* [WHAT YOU ARE ASKED TO DO]: Nothing but the lines from the one containing "Solana Playground |" through the final line of the data should be repeated, and each must be exact.

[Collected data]
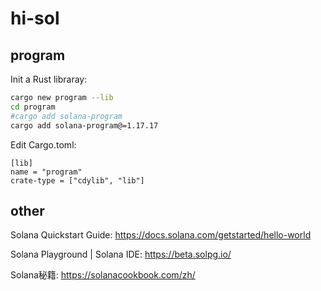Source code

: # hi-sol

## program

Init a Rust libraray:
```bash
cargo new program --lib
cd program
#cargo add solana-program
cargo add solana-program@=1.17.17
```

Edit Cargo.toml:
```
[lib]
name = "program"
crate-type = ["cdylib", "lib"]
```

## other

Solana Quickstart Guide: https://docs.solana.com/getstarted/hello-world

Solana Playground | Solana IDE: https://beta.solpg.io/

Solana秘籍: https://solanacookbook.com/zh/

* [RESULT OF THIS TASK]:
Solana Playground | Solana IDE: https://beta.solpg.io/

Solana秘籍: https://solanacookbook.com/zh/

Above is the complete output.